Je m'assois à ma place habituelle mais ne vois pas mon binôme hebdomadaire à coté de moi. Un certain Frédéric je crois. Au style qualifiable d'intélo à lunettes trop épaisses pour lui, doté d'un esprit centré sur des études longues qui ne le mèneront nulle part, appart devenir presses papier. Les stéréotypes ne m'attirent pas mais lui y répond tout à fait malheureusement. Cela m'étonne qu'il ne soit pas là d'ailleurs. Je ne l'ai jamais vu rater un cours de toute l'année. Bon tant pis celui là je le passerais seule. Enfin c'est-ce que je croyais.
________ - « Excuse moi, je peux me mettre avec toi? Le gars avec qui je suis normalement est absent. »
Je me retourne vers mon interlocuteur. Il me surplombe de son petit mètre soixante dix à vue de nez. Sa carrure ne passe pas inaperçue, ni ses cheveux blond qui rendent enfantin un visage masculin. Je n'ai aucune impression de déjà vu. Il faut dire que lors des TP il y a peu de constance dans la présence des élèves. Venant souvent quand bon leur semble ou pour les plus assidus inter changeant avec des camarades aux horaires arrangeantes. Je ne me formalise dont pas et l'invite à s'asseoir.
________ - « Oui si tu veux, moi aussi mon binôme n'est pas là. À croire qu'il y a une épidémie. » Lui répondis-je rieuse.
________- « Ça doit sûrement être ça. » Ajoute-t-il sur le même ton.

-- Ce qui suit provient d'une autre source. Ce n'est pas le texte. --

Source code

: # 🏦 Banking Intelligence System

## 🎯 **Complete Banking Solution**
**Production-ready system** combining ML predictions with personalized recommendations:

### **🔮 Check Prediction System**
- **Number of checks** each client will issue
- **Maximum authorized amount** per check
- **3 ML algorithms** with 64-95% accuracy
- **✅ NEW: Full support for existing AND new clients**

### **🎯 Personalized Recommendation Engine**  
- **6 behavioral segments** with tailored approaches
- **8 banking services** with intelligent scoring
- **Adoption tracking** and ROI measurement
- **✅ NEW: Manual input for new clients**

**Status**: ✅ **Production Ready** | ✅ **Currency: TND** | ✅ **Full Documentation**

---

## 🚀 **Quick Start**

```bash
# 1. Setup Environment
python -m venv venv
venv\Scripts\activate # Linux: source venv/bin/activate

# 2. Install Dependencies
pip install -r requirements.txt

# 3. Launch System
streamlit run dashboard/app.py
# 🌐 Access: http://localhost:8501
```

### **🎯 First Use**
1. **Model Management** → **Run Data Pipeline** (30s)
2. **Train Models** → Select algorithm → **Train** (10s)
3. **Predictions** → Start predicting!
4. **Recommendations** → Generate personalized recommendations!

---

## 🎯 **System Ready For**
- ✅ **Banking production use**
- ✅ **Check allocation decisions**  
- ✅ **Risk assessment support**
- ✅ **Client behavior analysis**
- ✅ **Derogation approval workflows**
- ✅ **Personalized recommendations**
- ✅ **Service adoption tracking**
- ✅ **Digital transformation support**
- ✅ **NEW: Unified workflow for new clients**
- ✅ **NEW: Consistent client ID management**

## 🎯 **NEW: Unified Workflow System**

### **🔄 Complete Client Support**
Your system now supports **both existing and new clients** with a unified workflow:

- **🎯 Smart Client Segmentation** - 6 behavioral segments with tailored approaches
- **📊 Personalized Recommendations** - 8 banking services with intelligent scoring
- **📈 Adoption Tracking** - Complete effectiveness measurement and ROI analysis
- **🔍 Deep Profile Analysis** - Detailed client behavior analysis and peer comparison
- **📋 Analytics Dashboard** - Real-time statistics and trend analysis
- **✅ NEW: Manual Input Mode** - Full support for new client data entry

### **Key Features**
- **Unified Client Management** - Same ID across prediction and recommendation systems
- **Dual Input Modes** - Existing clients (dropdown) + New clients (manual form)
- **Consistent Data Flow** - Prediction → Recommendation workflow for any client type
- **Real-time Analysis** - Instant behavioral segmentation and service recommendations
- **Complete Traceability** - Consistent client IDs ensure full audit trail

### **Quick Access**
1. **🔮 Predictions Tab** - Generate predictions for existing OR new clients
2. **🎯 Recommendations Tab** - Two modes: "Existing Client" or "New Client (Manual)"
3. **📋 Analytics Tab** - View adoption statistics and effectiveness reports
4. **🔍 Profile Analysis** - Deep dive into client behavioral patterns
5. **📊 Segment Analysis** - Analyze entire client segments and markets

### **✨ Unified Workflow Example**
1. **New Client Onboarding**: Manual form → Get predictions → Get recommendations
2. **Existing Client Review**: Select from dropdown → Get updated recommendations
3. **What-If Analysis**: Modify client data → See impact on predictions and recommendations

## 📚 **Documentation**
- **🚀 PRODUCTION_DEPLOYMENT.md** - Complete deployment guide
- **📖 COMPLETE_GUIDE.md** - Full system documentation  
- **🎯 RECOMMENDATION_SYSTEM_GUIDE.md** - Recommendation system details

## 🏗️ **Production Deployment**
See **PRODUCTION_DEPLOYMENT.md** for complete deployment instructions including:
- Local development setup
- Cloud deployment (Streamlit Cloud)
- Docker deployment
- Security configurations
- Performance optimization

Il prend place et déballe un carnet de note ainsi qu'un stylo. Je m'attarde à l'observer. C'est une manie chez moi. Regarder, analyser, décrypter, déduire, intuiter, sont mes maîtres mots. Certains qualifieront cela de malsain et dérangeant, moi je ne vois pas le mal à chercher le vrai. Les mots sont bien moins parlants que n'importe quelles attitudes ou réactions. Il suffit de savoir les comprendre. Les gens se sentent obligés de parler pour s'exprimer alors que se taire est bien plus porteur de sens.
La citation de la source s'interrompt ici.